Falch gab damals jedenfalls zu Protokoll, dass Benkos Aussage „von den Gemeindevertretern so empfunden worden sei, dass es eine Frechheit sei, über Verfahrensabläufe gegen Geldzahlung zu diskutieren“ – obgleich Falch nicht beurteilen könne, was Benko mit seinem Angebot erreichen wollte.

Für Oberstaatsanwaltschaft und den Weisungsrat war die Suppe zu dünn. Nach Benkos Version wollte dieser stets 500.000 Euro und die Summe einzig für die Abgeltung des Vorkaufsrechts bezahlen – was er am 15. November 2011 auch tat.

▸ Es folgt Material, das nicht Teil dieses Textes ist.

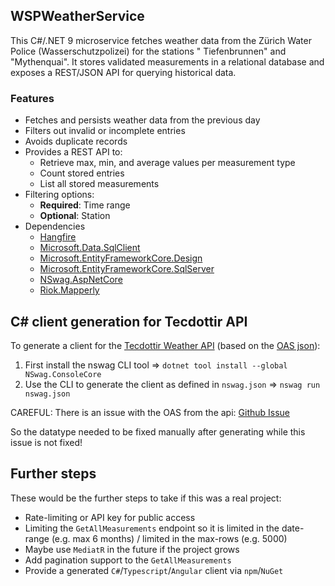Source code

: ## WSPWeatherService

This C#/.NET 9 microservice fetches weather data from the Zürich Water Police (Wasserschutzpolizei) for the stations "
Tiefenbrunnen" and "Mythenquai". It stores validated measurements in a relational database and exposes a REST/JSON API
for querying historical data.

### Features

- Fetches and persists weather data from the previous day
- Filters out invalid or incomplete entries
- Avoids duplicate records
- Provides a REST API to:
    - Retrieve max, min, and average values per measurement type
    - Count stored entries
    - List all stored measurements
- Filtering options:
    - **Required**: Time range
    - **Optional**: Station
- Dependencies
    - [Hangfire](https://www.hangfire.io/)
    - [Microsoft.Data.SqlClient](https://www.nuget.org/packages/microsoft.data.sqlclient)
    - [Microsoft.EntityFrameworkCore.Design](https://www.nuget.org/packages/microsoft.entityframeworkcore.design/)
    - [Microsoft.EntityFrameworkCore.SqlServer](https://www.nuget.org/packages/Microsoft.EntityFrameworkCore.sqlserver/)
    - [NSwag.AspNetCore](https://github.com/RicoSuter/NSwag)
    - [Riok.Mapperly](https://mapperly.riok.app/)

## C# client generation for Tecdottir API

To generate a client for the [Tecdottir Weather API](https://tecdottir.metaodi.ch/docs/) (based on
the [OAS json](https://tecdottir.metaodi.ch/swagger)):

1. First install the nswag CLI tool => `dotnet tool install --global NSwag.ConsoleCore`
2. Use the CLI to generate the client as defined in `nswag.json` =>  `nswag run nswag.json`

CAREFUL: There is an issue with the OAS from the api: [Github Issue](https://github.com/metaodi/tecdottir/issues/53)

So the datatype needed to be fixed manually after generating while this issue is not fixed!

## Further steps

These would be the further steps to take if this was a real project:

- Rate-limiting or API key for public access
- Limiting the `GetAllMeasurements` endpoint so it is limited in the date-range (e.g. max 6 months) / limited in the
  max-rows (e.g. 5000)
- Maybe use `MediatR` in the future if the project grows
- Add pagination support to the `GetAllMeasurements`
- Provide a generated `C#`/`Typescript`/`Angular` client via `npm`/`NuGet`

„Ein Versuch, die Gemeinde durch ein Angebot von 250.000 in ihrer Verfahrungsabwicklung zu beeinflussen, habe nicht stattgefunden", heißt es in der Einstellungsbegründung. Benko habe „lediglich eine Splittung der Fälligkeit des Betrags von 500.000 Euro, der allein für den Verzicht auf das Ausjudizieren des Vorkaufsrechts vorgesehen war, erreichen wollen.“ Das blieb dem Milliardär verwehrt, er zahlte den Betrag auf einmal. Dafür konnte er s.ein Projekt, das Luxuschalet N, sonst ohne Probleme umsetzen.